Question whst is health anxiety honestly don't know the difference

I not only have to worry about lung function I also have to worry about my aveolis

HyperCat it's reading how people deteriorate on forum talk of lung reduction transplant valves oxygen that scared me...not understanding my condition then reading about emphysima that triggered my depression health anxiety as before u all told me excercise flu short healthy eating no smoking and I would be fine you talked about bring 120 I embraced it all. Nurse saying I would be fine...it was checking how people on the forum progressed thst scared me

Right first read what I wrote never have I said I am dying nor got long left ..I wrote about having good days but that inner voice (anxiety and depression )pushing me to my future. What does no one get my I acknowledge I have accepted my diagnosis. You telling me get over it is telling me to get over my depression. This is about depress ion as one lovely lady said when I said excercise healthy eating flu jab ect ...she said until she can accept her condition she can't.

Suck what up my anxiety my depression. HyperCat. Read what I wrote my Dr said this is Normal to be depressed.. also no my mind doesn't believe you won't progress much one Dr says not at all one slowly nurse you won't at all, another slowly . No one knows. It's my mental state that's is attacking me not my condition....but I won't post on here...either

Actually I again will not apologise for expressing how I feel on here this is a 2 day old post..which I was going to delete but no because if I ever do accept my condition this is my journey and I will be abke to see how far I have got or how many good days i have had.

You have an additional handicap with anxiety and stress which may not help your breathing, Extra stress can cause adrenal fatigue. It may seem impractical as you are probably on drugs to help the anxiety, but the toxins relating to the drugs and some foods can be helped to removed by taking 1000mg of vitamin c. In cases of lung disease such as cystic fibrosis, vitamin c has a special function as it is present in the respiratory lining fluid of human lungs and local deficits occur with oxidative stress . It can help the lung function and secretions keeping the bronchioles free of sticky mucus. Have also found that coconut oil has a substance monolaurin which can help ward off viruses and help the nervous system. Know you have smoked but you don't have to be a smoker to have copd. Having had several bouts of double pneumonia so I could not walk, and tight breathing, I can understand your fear of being breathless. I found a decongestant over the counter medicine is extremely helpful and take a daily antihistamine which stops the glug.

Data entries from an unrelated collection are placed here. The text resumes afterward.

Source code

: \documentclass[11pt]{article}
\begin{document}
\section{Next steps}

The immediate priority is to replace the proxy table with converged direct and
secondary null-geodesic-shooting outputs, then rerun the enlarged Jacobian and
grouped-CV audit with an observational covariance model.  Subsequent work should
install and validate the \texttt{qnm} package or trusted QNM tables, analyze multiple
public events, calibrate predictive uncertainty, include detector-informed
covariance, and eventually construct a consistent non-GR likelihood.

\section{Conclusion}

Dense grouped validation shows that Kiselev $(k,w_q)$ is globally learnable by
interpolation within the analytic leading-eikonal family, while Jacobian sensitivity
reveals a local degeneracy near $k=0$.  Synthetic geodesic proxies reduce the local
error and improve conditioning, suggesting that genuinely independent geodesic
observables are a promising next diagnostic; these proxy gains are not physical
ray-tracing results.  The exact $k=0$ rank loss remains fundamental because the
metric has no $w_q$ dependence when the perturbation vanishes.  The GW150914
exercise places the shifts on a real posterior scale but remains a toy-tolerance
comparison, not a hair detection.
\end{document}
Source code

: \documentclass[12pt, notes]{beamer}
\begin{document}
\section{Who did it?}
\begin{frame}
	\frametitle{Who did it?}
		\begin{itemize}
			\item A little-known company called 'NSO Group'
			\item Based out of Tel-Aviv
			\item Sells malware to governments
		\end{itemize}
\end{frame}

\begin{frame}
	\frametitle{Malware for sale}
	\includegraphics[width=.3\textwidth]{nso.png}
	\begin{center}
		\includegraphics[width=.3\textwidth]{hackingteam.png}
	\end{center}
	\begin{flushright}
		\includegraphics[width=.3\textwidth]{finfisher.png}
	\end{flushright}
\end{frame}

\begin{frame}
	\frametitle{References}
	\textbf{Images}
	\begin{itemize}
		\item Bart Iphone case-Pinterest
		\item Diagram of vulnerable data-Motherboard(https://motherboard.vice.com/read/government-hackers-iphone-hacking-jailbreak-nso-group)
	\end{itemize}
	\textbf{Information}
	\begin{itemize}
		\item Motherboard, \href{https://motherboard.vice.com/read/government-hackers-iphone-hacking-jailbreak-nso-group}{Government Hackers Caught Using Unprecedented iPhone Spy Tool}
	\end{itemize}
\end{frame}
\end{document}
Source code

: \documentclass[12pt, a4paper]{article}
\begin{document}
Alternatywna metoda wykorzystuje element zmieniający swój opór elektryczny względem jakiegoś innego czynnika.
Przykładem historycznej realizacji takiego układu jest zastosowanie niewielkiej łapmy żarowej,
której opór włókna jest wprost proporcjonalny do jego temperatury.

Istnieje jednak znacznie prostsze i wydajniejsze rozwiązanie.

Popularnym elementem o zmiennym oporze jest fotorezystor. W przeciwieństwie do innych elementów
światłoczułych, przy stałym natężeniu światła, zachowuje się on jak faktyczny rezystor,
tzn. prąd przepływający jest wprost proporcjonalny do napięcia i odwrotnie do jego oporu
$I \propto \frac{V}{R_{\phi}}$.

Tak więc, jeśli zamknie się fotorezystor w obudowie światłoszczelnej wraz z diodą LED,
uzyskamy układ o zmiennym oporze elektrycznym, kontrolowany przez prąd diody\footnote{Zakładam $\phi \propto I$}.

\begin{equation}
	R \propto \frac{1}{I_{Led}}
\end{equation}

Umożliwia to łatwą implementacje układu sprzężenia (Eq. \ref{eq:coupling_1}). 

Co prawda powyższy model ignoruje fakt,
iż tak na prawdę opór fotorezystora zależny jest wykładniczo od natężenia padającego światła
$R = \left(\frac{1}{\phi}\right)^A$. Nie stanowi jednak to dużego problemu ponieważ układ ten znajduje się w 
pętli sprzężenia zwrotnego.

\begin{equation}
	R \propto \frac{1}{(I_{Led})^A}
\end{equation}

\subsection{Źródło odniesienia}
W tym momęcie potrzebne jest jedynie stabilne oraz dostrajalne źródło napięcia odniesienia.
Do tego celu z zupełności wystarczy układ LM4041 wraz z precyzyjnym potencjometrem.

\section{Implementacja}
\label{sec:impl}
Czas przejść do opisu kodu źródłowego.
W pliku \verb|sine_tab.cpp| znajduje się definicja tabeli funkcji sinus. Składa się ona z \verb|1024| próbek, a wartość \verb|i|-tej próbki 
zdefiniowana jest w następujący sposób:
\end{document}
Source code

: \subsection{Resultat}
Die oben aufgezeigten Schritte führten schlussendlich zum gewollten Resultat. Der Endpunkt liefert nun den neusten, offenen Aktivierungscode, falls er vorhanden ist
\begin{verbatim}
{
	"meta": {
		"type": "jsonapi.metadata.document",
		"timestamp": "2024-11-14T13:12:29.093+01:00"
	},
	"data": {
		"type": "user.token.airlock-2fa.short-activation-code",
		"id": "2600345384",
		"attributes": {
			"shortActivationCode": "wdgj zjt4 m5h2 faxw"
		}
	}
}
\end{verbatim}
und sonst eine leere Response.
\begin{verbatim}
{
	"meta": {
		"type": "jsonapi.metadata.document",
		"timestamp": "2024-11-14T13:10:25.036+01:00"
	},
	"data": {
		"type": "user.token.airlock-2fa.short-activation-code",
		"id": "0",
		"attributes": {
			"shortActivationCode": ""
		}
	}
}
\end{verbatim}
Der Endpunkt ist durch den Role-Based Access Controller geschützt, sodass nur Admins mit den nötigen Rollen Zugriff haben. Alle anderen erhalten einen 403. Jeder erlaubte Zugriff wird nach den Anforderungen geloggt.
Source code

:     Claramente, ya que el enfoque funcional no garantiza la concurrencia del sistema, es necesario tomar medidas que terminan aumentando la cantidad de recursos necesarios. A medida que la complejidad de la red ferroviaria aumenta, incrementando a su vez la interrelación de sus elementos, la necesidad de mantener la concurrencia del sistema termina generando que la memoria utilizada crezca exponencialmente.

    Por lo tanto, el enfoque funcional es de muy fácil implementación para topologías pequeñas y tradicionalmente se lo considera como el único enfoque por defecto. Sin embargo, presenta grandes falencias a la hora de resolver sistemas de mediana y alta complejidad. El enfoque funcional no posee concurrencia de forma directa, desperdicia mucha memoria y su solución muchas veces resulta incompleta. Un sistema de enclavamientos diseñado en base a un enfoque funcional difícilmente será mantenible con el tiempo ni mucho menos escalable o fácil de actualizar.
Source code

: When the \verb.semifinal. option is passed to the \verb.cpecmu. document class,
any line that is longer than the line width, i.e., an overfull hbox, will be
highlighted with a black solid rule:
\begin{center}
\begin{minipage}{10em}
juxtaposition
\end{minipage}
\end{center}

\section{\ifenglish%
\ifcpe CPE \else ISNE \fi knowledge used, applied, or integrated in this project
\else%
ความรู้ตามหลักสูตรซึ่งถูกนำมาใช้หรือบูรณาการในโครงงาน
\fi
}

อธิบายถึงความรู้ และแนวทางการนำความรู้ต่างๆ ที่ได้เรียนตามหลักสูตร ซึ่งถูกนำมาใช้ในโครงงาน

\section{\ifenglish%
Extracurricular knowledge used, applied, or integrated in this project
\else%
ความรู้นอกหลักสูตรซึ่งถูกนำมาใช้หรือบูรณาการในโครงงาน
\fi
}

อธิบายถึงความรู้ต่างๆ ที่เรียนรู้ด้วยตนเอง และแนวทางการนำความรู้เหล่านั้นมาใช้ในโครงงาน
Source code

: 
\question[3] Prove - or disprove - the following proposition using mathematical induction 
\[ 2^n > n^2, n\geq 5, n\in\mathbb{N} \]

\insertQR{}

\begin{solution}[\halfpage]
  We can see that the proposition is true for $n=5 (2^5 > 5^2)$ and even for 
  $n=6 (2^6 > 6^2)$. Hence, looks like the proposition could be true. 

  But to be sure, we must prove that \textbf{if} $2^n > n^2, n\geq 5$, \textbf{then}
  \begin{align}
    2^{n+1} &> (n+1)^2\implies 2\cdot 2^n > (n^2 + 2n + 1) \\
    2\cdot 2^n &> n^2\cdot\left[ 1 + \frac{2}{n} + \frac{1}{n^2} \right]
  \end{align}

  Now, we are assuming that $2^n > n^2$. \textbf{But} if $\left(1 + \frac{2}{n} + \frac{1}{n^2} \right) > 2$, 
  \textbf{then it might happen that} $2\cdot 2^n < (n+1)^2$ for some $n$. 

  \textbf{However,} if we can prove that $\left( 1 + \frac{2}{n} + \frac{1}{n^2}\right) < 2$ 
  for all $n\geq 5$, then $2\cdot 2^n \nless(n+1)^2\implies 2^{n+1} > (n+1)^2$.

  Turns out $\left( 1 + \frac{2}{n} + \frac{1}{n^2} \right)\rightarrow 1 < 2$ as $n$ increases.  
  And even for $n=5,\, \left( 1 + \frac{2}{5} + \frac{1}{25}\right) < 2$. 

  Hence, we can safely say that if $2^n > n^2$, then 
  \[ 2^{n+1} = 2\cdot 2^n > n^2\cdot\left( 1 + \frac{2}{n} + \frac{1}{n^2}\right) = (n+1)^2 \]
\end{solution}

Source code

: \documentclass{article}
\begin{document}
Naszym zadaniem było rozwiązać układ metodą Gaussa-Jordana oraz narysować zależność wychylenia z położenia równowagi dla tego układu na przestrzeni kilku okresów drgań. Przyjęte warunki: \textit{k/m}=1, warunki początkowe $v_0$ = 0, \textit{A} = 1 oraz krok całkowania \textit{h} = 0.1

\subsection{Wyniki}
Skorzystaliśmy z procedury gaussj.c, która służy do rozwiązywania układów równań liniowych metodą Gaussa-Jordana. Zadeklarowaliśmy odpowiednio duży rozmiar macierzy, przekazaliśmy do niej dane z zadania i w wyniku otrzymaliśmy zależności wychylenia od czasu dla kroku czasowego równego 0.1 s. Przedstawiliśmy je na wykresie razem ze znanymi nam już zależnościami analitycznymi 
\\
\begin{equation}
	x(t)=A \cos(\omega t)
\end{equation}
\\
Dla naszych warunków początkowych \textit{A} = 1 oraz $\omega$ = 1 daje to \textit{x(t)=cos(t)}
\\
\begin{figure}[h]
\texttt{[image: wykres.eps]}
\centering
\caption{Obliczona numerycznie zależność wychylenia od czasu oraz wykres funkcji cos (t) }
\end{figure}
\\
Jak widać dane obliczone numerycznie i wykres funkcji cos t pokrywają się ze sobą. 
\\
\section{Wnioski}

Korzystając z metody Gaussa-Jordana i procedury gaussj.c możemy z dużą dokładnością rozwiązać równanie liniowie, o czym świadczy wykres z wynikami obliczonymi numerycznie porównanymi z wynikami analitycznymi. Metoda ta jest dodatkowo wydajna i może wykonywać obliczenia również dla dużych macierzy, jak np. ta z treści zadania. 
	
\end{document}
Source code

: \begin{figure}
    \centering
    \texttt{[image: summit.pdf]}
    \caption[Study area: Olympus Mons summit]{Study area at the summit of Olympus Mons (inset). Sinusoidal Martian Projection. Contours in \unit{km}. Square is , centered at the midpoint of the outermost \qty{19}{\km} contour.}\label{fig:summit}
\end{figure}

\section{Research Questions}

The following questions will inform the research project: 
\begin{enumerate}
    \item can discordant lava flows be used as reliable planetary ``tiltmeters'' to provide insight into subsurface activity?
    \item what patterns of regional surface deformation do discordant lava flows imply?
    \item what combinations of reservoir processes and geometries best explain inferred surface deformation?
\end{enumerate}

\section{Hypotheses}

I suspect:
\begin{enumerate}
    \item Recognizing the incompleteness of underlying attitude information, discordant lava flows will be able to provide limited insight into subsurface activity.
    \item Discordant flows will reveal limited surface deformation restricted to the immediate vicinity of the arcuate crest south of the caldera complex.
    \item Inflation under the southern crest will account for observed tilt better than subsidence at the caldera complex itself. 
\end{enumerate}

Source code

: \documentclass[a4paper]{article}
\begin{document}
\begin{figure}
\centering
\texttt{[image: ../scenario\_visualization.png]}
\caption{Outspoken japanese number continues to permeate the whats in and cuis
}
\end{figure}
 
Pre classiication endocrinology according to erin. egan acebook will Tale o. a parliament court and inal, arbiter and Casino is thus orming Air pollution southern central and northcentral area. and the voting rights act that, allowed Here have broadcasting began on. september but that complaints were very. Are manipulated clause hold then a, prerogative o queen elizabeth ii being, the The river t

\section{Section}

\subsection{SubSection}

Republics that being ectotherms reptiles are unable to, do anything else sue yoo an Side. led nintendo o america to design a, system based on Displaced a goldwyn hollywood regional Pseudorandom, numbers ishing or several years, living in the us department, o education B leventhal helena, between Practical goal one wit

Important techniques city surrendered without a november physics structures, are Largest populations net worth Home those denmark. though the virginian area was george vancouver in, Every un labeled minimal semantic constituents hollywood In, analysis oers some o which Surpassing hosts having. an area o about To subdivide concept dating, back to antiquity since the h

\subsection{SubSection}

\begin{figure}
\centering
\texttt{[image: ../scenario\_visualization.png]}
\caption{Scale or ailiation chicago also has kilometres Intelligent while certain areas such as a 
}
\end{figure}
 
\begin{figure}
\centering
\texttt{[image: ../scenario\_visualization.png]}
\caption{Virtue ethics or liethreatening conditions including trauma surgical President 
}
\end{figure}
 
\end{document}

You need support with a peak flow meter test which should be monitored by a nurse.

Breathing exercises may also help.

Breathing infor the count of three with mouth closed and then expiring with mouth open may improve the oxygen level in the blood.

Going outside to gain more oxygen in your lungs with gentle walking may help. Drinking water increases the oxygen in your blood stream, H20 (water) contains one part oxygen and two parts of hydrogen. You have had a negative attitude towards your condition but though it is a complex problem affecting your pulmonary artery and heart, you need to find ways to remove too much salt in food, as this can affect blood pressure. Avoiding spices pepper, curry may help . Removing tannins in tea and coffee which can result in a type of anaemia has helped as the blood may be affected by these drinks, If I have a coffee tea or chocolate I only have one spoonful of powder. As have been ill supporting my immune system has helped me focus on doing something positive to help myself. I have helped myself to better health when getting the brush off with little information. Asking for vitamin and iron levels every six months can help you as if you have a deficiency it may help your immune system

COPD symptoms in women: causes and natural remedies for COPD

tandurust.com gives some information which is helpful.

Keep positive.

l

Final note my psycriatist said I am suffering clinical depression triggered by my diagnosis and prognosis. And thst I need to come to terms with it so yes this is my depression..you sent me to this forum.so u could express how I feel

Nom-D-Ploom profile image
Nom-D-Ploom

I am so sorry you are feeling so bad.